Impact of Cyclic Block Copolymer Chain Architecture and Degree of Polymerization on Nanoscale Domain Spacing: A Simulation and Scaling Theory Analysis

AD Goodson and JE Troxler and MS Rick and HS Ashbaugh and JNL Albert, MACROMOLECULES, 52, 9389-9397 (2019).

DOI: 10.1021/acs.macromol.9b02015

Cyclic block copolymers are predicted to assemble into nanostructured domains up to 40% smaller than their linear analogues, making them promising alternatives for nanoscale patterning applications. The limited cyclic block copolymer structures observed experimentally, however, have not met the domain reductions predicted by scaling theory. Through a systematic dissipative particle dynamics simulation study of linear and cyclic block copolymer assembly into lamellar and cylindrical nanostructures, we explore these discrepancies.
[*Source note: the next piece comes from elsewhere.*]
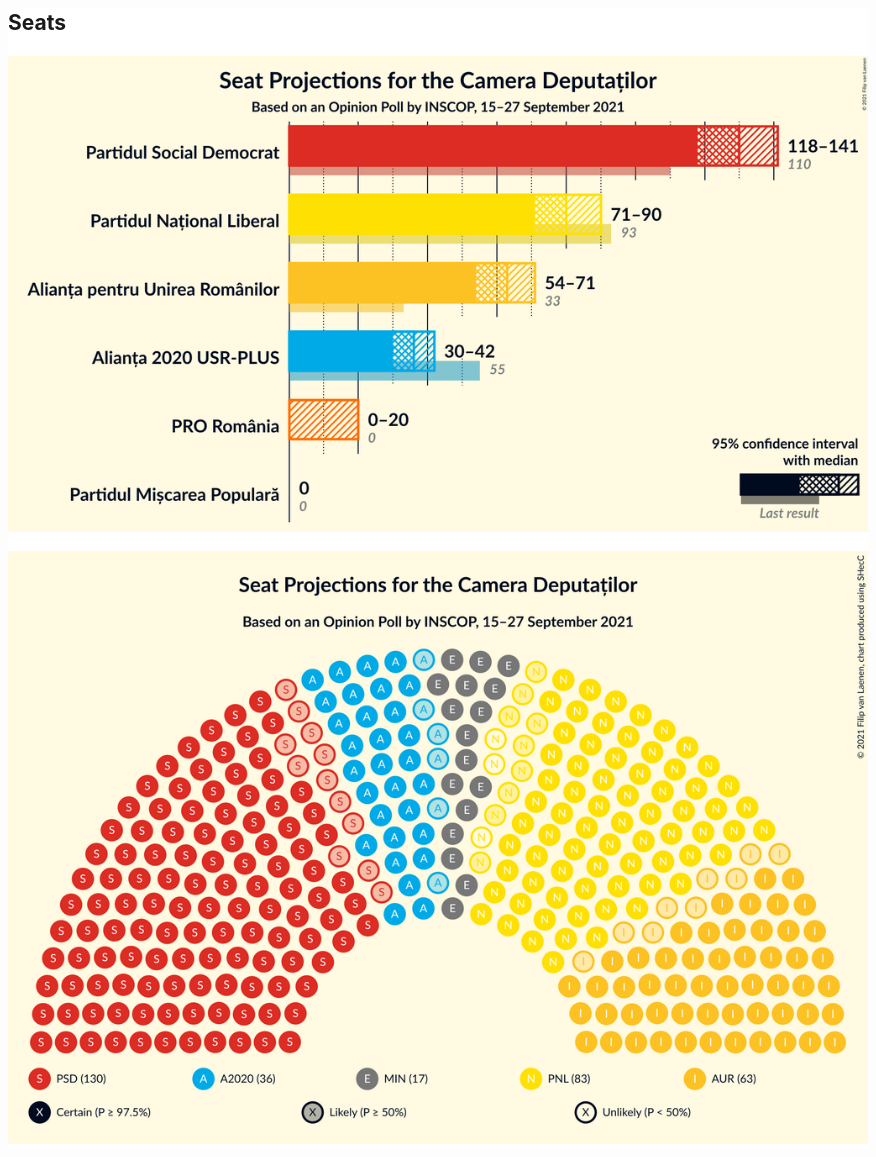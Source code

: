 ## Seats

![Graph with seats not yet produced](2021-09-27-INSCOP-seats.png "Seats")

![Graph with seating plan not yet produced](2021-09-27-INSCOP-seating-plan.png "Seating Plan")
We find standard implementations of scaling theory, which assume a cyclic BCP behaves as a linear molecule of half the contour length, fail to account for finite chain size effects, resulting in overpredictions of the extent of domain shrinkage upon cyclization. We propose a revised scaling law that clarifies the interplay of chain length, segregation strength, and chain architecture in determining domain spacing reduction attainable by molecular cyclization and offers an explanation for the discrepancies between prior theoretical predictions and experimental results.